**Supplied records:**
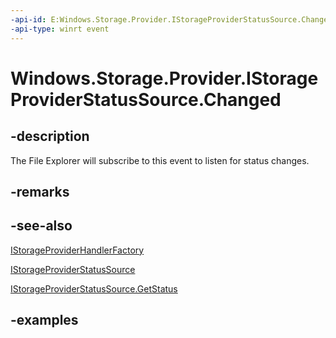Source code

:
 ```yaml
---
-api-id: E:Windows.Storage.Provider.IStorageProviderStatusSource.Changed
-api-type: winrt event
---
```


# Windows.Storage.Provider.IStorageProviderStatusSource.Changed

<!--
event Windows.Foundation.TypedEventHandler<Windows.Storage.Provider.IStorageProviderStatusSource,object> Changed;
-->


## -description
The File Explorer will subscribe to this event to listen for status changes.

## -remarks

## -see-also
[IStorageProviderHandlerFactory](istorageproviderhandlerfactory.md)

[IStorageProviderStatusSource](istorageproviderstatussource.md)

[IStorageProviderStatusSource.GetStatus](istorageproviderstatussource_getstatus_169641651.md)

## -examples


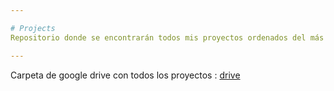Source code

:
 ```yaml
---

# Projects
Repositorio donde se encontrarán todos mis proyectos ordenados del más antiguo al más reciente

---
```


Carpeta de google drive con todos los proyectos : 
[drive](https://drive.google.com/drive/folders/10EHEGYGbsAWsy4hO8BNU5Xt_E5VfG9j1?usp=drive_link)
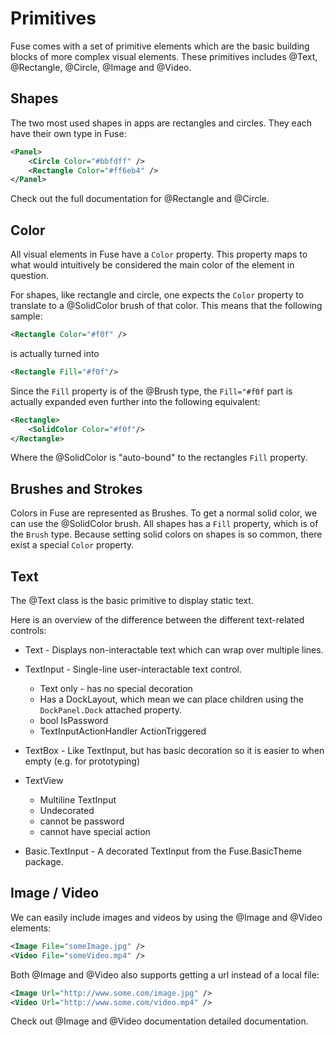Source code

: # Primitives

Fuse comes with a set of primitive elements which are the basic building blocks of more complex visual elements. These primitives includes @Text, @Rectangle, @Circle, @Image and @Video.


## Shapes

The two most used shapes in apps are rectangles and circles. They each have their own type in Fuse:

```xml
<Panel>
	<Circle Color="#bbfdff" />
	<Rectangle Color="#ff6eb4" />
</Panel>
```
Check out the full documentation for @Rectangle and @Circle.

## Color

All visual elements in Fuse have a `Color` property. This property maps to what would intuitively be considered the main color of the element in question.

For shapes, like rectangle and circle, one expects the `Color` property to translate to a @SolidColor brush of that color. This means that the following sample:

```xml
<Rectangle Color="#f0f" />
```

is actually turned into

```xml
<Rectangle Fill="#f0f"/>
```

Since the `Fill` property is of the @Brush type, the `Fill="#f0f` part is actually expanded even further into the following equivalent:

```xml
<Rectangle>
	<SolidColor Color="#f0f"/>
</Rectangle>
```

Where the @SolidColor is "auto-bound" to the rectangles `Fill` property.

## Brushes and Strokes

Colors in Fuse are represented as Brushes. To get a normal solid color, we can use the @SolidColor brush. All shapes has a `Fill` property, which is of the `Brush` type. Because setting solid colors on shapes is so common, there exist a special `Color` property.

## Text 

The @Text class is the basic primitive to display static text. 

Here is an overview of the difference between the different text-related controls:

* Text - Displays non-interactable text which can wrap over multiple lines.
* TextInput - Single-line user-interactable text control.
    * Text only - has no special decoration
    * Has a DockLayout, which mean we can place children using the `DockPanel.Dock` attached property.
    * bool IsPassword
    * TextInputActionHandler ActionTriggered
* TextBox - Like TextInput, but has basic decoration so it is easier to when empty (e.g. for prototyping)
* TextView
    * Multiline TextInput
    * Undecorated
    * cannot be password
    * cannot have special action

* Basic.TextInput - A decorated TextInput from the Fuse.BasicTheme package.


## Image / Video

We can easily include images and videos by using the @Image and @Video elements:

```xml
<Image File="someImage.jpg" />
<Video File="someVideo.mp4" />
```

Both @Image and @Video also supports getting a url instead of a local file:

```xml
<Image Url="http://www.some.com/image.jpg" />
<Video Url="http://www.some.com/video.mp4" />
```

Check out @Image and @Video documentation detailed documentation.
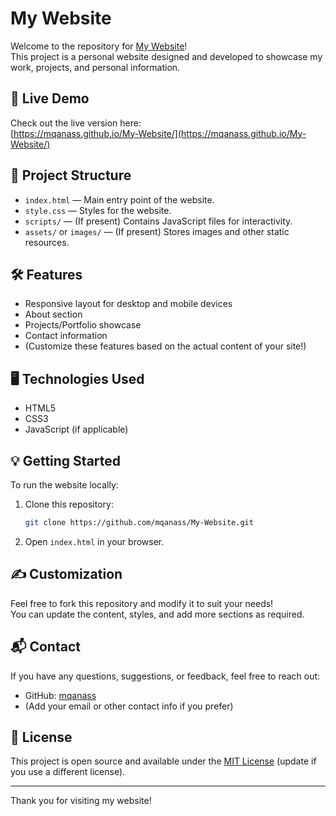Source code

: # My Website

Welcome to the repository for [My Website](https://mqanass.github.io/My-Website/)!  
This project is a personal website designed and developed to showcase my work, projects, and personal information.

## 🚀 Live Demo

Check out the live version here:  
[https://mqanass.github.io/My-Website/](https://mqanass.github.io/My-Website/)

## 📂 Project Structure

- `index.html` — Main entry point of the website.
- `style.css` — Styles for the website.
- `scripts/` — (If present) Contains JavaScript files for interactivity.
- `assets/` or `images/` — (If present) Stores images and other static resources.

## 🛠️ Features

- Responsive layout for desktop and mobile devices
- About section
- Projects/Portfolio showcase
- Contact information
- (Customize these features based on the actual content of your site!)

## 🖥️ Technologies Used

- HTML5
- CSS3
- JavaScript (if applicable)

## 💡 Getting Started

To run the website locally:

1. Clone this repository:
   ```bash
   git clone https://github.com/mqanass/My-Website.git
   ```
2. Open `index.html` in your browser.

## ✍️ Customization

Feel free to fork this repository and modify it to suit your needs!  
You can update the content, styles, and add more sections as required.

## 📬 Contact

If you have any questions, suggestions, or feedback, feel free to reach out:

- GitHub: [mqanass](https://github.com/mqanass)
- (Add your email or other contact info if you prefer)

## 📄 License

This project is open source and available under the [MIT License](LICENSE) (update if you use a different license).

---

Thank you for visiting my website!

**What to produce:** Within the listing, how many lines hold the string "google"? Answer with the number alone.

**Answer box:** 2